INTERVIEW – Matt Carroll

We’ve talked about the emergence of major media companies entering the market an awful lot of late.

Warner, Viacom, Fox, Hasbro and Marvel have all either made moves already or are thinking about it. And it has given the likes of EA and Activision Blizzard something to think about.

But all this time, we’ve had one of the world’s most famous media companies steadily building its games publishing business, maximising its IP and buying up developers.

Disney’s ambitions in the games space are hugely significant – and they provide a decent model which media giants currently eyeing up gaming would do well to follow.

Properties like High School Musical and Hannah Montana are prime examples of where Disney differs to more ‘traditional’ games publishers. These properties have each spawned countless movies, toys, CDs and DVDs – and Disney, more so than any other media company of its scale, has placed its gaming output on a par with any of these.

Companies like Warner and ourselves may have a better ability to translate those different experiences,” says Matt Carroll. But I think we want to be good at what we do and if others follow that’s up to them.”

And it’s not just about capitalising on existing IP either. Current chart hit Turok, while based on a well-known gaming franchise, is a sure sign that Disney wants to be a major part of the ‘core’ space too.

We want to create games that appeal to as broad a demographic as possible,” says Carroll. But it’s absolutely true that Turok is aimed at the traditional audience. I think we had lots of expectations for the title but the proof is when it comes out – it’s very gratifying for us to have done well with it because we’ve worked very, very hard on that project for many, many years.”
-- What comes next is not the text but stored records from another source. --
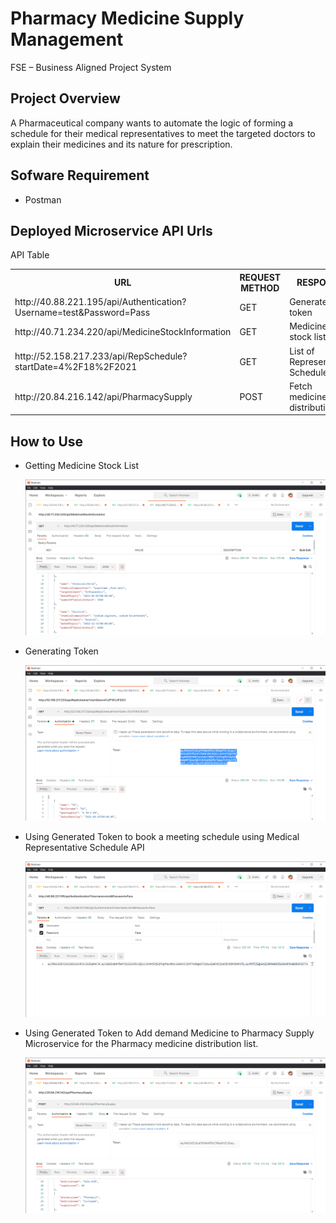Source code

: # Pharmacy Medicine Supply Management
FSE – Business Aligned Project System 

## Project Overview 

A Pharmaceutical company wants to automate the logic of forming a schedule for their medical representatives to meet the targeted doctors to explain their medicines and its nature for prescription. 

## Sofware Requirement

<ul>
	<li>Postman</li>
</ul>

## Deployed Microservice API Urls
<caption>API Table</caption>
<table>
	<tr>
		<th>URL</th>
		<th>REQUEST METHOD</th>
		<th>RESPONSE</th>
		<th>MICROSERVICE</th>
	</tr>
	<tr>
		<td>
			http://40.88.221.195/api/Authentication?Username=test&Password=Pass
		</td>
		<td>GET</td>
		<td>Generated token</td>
		<td>Authorization</td>
	</tr>
	<tr>
		<td>
			http://40.71.234.220/api/MedicineStockInformation
		</td>
		<td>GET</td>
		<td>Medicine stock list</td>
		<td>Medicine Stock</td>
	</tr>
	<tr>
		<td>
			http://52.158.217.233/api/RepSchedule?startDate=4%2F18%2F2021
		</td>
		<td>GET</td>
		<td>List of Representative Schedule</td>
		<td>Medical Representative Schedule</td>
	</tr>
	<tr>
		<td>
			http://20.84.216.142/api/PharmacySupply
		</td>
		<td>POST</td>
		<td>Fetch medicine distribution list</td>
		<td>PharmacyMedicine Supply</td>
	</tr>
</table>


## How to Use

<ul>
	<li>Getting Medicine Stock List </li>
	<p align="center">
  		<img src="https://github.com/manishjayan/PharmacyMedicineSupplyManagement/blob/master/ProjectRequirementDocs/Images/image1.png">
	</p>
	<li>Generating Token </li>
	<p align="center">
  		<img src="https://github.com/manishjayan/PharmacyMedicineSupplyManagement/blob/master/ProjectRequirementDocs/Images/image2.png">
	</p>
	<li>Using Generated Token to book a meeting schedule using Medical Representative Schedule API </li>
	<p align="center">
  		<img src="https://github.com/manishjayan/PharmacyMedicineSupplyManagement/blob/master/ProjectRequirementDocs/Images/image3.png">
	</p>
	<li>Using Generated Token to Add demand Medicine to Pharmacy Supply Microservice for the Pharmacy medicine distribution list.</li>
	<p align="center">
  		<img src="https://github.com/manishjayan/PharmacyMedicineSupplyManagement/blob/master/ProjectRequirementDocs/Images/image4.png">
	</p>
</ul>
Another key point of difference for Disney is the audience buying family-focused titles. These people are not your day-one, hardcore games buyer, and should be treated that way, says Carroll.
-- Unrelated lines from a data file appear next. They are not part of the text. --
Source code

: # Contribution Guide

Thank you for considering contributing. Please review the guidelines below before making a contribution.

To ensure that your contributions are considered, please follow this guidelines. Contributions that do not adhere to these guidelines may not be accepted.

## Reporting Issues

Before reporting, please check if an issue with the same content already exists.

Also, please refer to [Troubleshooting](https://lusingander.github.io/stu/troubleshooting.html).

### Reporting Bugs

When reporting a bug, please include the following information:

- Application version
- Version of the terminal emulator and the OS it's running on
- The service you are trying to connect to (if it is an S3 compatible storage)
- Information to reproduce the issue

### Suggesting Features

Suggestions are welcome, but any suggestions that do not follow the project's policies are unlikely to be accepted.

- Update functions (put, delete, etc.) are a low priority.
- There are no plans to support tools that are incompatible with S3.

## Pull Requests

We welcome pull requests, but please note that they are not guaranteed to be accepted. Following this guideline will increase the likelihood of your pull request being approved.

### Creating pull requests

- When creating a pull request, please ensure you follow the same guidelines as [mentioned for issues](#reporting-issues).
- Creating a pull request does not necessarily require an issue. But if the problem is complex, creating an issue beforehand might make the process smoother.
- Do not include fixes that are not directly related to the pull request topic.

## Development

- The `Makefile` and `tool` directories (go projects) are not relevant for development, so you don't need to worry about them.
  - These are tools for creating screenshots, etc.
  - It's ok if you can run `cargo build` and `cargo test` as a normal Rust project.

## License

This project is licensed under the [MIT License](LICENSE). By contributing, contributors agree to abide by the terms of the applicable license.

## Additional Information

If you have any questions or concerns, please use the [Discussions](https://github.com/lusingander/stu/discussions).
Many publishers are very front-list focused – there isn’t a lot of time spent on their backlist. For us, it is and will be very important, because of the target audiences we talk to and the brands we represent.

It’s a different way of doing business and it’s something that we want to work harder at. In particular, there’s a lot of attention given to next-gen and Nintendo at the moment, but we think there’s a lot to offer elsewhere and we’ve enjoyed a ten per cent market share on PS2. We’re looking to continue that growth all the time, so that’s the challenge for us this year.”
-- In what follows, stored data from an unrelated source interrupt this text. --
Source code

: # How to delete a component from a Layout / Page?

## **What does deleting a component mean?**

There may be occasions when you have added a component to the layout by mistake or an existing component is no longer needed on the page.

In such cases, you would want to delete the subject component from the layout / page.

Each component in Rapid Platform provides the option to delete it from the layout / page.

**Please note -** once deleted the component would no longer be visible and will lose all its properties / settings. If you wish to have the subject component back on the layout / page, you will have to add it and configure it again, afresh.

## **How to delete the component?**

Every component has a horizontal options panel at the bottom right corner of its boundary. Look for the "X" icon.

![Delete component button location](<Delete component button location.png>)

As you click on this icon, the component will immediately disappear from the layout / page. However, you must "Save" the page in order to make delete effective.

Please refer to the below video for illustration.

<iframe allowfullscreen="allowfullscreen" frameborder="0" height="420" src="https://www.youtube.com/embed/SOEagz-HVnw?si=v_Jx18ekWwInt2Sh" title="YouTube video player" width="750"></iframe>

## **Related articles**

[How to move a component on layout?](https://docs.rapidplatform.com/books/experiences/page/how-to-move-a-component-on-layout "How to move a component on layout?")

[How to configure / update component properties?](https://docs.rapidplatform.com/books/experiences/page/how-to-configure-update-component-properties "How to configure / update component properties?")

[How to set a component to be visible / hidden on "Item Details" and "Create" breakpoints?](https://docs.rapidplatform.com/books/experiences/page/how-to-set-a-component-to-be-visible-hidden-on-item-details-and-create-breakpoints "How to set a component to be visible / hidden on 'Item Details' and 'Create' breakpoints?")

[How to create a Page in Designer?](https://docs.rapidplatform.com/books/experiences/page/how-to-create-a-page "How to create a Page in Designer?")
This kind of approach is certainly different – and requires Disney’s trade partners to think differently too, says Carroll. Some retailers understand us better than others – I wouldn’t say we have everyone fully understanding the opportunity yet. Also the games category is still developing and merging.

The opportunity’s there this year, so I believe they should be allocating more resource to that department. I’m quite optimistic about ’08 but if we just accept where we were last quarter the market won’t develop as much as it should.”

So Disney’s success in this field is clear – but at the same time, it’s equally explicit that the publisher doesn’t want to just be known as ‘the High School Musical people’.

2007 was a year of tremendous growth for us – we’re entering our fourth year as a publisher,” continues Carroll. People will remember us at Christmas for High School Musical but the important thing to note is that it accounted for about half of our business during that quarter and only represented about a quarter of our business for the whole year.

We’ve got a really broad range of successful titles now and that sets us up really well for 2008. This year will shape up to be another year of tremendous growth in the breadth of our portfolio.”

It’s worth remembering that Disney as a games publisher is just four years old. With a division effectively in its infancy, every year has been a significant step toward its ambitious goals, says Carroll.

One of the big changes about 2007 in terms of our relationship with retailers is that people were aware of us but didn’t see us as a major driver of their business – that’s significantly changed now. In 2007 we were the number six publisher on DS and the number six publisher on PS2, so we make a really important contribution to retailers out there.

We’ve had lots of growth and change this year – we’ve a lot of new people that are very talented and are from some intertesting backgrounds. We’re still looking for more people and we’ll continue to add to that.”